Pek çok dilde “durmak” ve “anlamak” kelimeleri, adeta aynı kökten filizlenmiş gibidir. Farklı coğrafyalarda, farklı dillerle ifade edilse de aynı hakikati işaret eder: Anlamak için düşünmek, düşünmek için de durmak gerekir.

Arapçada “vakafe” kelimesi “durmak” anlamına gelir; ama bu, sıradan bir duruş değildir elbette. İçe yöneliş, dikkat kesilme ve anlamaya hazır hâle gelmedir bu. Aynı kökten gelen “vâkıf olmak” ve “vukûfiyet”, bilgiyle birlikte hikmeti de sezebilme maharetini anlatır. Yani, durmadan derin kavrayış doğmaz. Gönül gözüyle bakıldığında durmak, düşünmek için gerekli bir eşiği geçmek gibidir.

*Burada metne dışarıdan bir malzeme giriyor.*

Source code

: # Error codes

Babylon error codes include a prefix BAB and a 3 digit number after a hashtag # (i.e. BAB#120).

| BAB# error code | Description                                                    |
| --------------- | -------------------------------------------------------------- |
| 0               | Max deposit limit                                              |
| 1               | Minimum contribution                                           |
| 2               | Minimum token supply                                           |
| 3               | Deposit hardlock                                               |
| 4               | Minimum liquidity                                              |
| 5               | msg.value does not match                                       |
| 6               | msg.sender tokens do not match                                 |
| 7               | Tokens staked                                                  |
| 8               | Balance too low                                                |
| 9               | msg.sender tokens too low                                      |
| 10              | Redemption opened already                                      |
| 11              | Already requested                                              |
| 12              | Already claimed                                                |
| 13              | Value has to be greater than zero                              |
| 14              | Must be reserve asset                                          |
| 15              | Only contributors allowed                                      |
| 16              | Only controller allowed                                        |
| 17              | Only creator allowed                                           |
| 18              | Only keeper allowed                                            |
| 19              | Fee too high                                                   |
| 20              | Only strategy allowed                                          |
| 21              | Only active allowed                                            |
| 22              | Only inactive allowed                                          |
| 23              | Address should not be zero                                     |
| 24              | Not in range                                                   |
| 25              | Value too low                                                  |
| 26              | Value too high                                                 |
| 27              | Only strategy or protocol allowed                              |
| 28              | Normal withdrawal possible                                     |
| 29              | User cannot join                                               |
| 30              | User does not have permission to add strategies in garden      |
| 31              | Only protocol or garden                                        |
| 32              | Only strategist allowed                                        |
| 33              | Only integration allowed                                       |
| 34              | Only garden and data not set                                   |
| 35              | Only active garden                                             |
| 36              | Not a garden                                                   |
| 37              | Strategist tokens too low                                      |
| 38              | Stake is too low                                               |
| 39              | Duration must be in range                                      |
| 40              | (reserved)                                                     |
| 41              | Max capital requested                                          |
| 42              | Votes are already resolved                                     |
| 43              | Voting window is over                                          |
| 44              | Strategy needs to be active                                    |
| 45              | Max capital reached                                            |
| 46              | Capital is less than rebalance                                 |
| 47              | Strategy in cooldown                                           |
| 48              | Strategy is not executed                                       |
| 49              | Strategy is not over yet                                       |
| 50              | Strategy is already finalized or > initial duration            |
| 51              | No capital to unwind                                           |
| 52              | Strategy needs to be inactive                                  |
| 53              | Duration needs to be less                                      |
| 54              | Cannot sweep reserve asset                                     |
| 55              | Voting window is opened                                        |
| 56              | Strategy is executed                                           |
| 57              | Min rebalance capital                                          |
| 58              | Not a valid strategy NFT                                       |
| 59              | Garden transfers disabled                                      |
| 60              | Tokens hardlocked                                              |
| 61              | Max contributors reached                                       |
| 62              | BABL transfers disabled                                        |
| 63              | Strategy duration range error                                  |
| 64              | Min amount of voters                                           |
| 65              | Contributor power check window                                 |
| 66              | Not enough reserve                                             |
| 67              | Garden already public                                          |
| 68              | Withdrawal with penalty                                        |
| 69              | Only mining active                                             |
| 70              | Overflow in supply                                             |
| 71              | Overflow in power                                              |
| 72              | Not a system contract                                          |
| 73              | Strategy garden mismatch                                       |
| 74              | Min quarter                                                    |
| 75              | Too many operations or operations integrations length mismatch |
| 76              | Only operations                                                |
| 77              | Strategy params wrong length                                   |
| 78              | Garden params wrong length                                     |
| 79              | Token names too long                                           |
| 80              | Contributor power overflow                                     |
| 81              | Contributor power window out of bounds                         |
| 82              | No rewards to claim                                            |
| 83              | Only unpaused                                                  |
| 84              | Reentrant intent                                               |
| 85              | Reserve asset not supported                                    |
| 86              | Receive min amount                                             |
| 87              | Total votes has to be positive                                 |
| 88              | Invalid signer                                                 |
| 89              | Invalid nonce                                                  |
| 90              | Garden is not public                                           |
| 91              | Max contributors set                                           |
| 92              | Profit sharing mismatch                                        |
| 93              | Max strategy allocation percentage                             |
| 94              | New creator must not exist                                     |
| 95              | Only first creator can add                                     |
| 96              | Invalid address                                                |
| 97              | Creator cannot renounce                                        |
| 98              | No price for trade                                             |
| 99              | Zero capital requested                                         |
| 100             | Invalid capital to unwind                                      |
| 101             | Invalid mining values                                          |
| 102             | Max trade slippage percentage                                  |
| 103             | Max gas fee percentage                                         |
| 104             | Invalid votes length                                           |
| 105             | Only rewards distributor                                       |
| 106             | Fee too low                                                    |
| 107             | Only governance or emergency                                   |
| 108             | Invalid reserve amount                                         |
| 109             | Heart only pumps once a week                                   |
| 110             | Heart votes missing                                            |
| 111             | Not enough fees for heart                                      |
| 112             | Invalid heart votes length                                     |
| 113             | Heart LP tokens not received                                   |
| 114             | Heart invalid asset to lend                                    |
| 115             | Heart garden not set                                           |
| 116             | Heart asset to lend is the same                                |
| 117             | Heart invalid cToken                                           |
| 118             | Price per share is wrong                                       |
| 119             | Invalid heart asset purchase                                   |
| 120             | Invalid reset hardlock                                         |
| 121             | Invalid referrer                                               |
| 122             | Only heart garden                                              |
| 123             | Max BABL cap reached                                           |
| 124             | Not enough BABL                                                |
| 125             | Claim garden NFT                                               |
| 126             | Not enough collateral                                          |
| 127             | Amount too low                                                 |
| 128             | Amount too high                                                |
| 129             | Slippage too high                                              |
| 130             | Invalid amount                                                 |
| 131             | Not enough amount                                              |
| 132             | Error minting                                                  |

Türkçede ise “durmak”, sadece fizikî hareketin kesilmesi gibi anlaşılsa da bilinçli bir içe yöneliş anlamına gelir. “Dur, dinle!” denildiğinde zihinle beraber kalp de çağrılır. Bu çağrı, yüzeyde değil, derinlerde karşılık bulur. Durmak, düşünmenin başlangıcıdır. Milan Kundera, Yavaşlık adlı eserinde tam da bu hakikate dikkat çeker: İnsan hızlıyken düşünemez. Düşünmek ya da bir şeyi hatırlamak için yavaşlaması, hatta tamamen durması gerekir; çünkü hafıza da tefekkür gibi ancak sükûnetle çalışır.

Azerbaycan Türkçesinde bu ilişki daha da berrak biçimde görünür. Orada “düşmek” fiili, bizim dilimizdeki durmak, duraklamak anlamında kullanılır. “Başa düşmek” ise “anlamak” demektir. “Anladım” yerine “başa düştüm” denir. Burada “baş”, düşüncenin merkezi; “düşmek” ise ona varmak, onda durmak anlamı taşır. Dikkat edilirse düş görmek, düşlemek, düşünmek, başa düşmek gibi fiillerin hepsi, bir iç duruşun ve anlam arayışının farklı boyutlarını temsil eder.

Ehlince malumdur ki İngilizce, Almanca ve Yunanca gibi diğer dillerde de benzer bir ilişki olduğu ifade edilir.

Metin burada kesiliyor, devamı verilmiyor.